Scientific classification
- Kingdom: Plantae
- Clade: Tracheophytes
- Clade: Angiosperms
- Clade: Eudicots
- Clade: Rosids
- Order: Fabales
- Family: Fabaceae
- Subfamily: Faboideae
- Genus: Dalea
- Species: D. multiflora
- Binomial name: Dalea multiflora (Nutt.) Shinners
- Synonyms: Kuhnistera candida var. multiflora (Nutt.) Rydb. (1895) ; Kuhnistera multiflora (Nutt.) A.Heller (1894) ; Petalostemon multiflorus Nutt. (1834) ;

= Dalea multiflora =

- Genus: Dalea
- Species: multiflora
- Authority: (Nutt.) Shinners

Species of flowering plant in the pea family

Dalea multiflora, commonly called roundhead prairie clover, is a species of flowering plant in the legume family (Fabaceae).

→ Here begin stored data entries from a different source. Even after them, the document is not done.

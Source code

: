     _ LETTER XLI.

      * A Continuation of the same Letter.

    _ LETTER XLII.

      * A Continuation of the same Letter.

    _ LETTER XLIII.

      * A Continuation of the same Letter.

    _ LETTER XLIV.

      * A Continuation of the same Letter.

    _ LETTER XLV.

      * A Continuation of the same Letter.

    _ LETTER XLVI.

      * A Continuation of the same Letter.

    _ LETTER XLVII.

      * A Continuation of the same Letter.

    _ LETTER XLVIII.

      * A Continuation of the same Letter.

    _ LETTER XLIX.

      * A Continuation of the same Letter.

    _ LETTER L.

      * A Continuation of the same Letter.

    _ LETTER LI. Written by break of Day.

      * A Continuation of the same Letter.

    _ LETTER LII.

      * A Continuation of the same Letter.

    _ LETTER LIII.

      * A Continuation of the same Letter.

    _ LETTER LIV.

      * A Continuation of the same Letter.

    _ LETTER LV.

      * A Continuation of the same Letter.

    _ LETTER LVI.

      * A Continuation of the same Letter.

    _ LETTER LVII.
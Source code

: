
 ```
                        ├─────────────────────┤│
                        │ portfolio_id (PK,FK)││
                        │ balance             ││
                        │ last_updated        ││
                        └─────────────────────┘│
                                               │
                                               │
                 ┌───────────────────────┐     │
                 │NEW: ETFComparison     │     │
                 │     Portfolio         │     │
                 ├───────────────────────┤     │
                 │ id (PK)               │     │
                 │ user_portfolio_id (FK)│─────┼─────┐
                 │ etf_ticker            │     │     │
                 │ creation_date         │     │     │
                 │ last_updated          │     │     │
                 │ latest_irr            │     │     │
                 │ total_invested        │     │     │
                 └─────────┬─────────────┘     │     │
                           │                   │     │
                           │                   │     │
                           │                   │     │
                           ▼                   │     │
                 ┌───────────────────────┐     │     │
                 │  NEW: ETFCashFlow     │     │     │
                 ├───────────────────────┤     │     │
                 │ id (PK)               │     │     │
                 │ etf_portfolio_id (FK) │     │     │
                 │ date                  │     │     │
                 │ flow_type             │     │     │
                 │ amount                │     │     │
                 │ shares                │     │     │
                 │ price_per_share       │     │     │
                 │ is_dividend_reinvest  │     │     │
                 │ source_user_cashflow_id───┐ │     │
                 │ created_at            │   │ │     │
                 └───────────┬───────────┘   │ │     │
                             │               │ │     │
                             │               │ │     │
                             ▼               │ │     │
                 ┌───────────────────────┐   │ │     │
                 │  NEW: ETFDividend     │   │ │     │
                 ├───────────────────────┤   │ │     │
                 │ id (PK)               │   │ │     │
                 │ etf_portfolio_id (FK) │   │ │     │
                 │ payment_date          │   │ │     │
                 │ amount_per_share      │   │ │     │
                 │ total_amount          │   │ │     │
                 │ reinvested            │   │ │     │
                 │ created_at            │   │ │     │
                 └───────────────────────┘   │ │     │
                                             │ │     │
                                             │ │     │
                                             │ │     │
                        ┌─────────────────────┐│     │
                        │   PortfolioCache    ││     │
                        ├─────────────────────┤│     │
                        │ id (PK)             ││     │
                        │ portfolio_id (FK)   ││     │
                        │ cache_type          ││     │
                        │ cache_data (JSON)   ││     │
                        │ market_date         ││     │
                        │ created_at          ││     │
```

It is native to North America, where it is found in Mexico and the United States. In the U.S., it is primarily found in the Great Plains and South Central regions. Its natural habitat is in dry rocky prairies, particularly in limestone soils. It is a conservative species and can be indicative of undisturbed prairie communities.

It is an erect herbaceous perennial, with pinnate-compound leaves. It produces spikes of white flowers in summer. Flowers bloom June to July.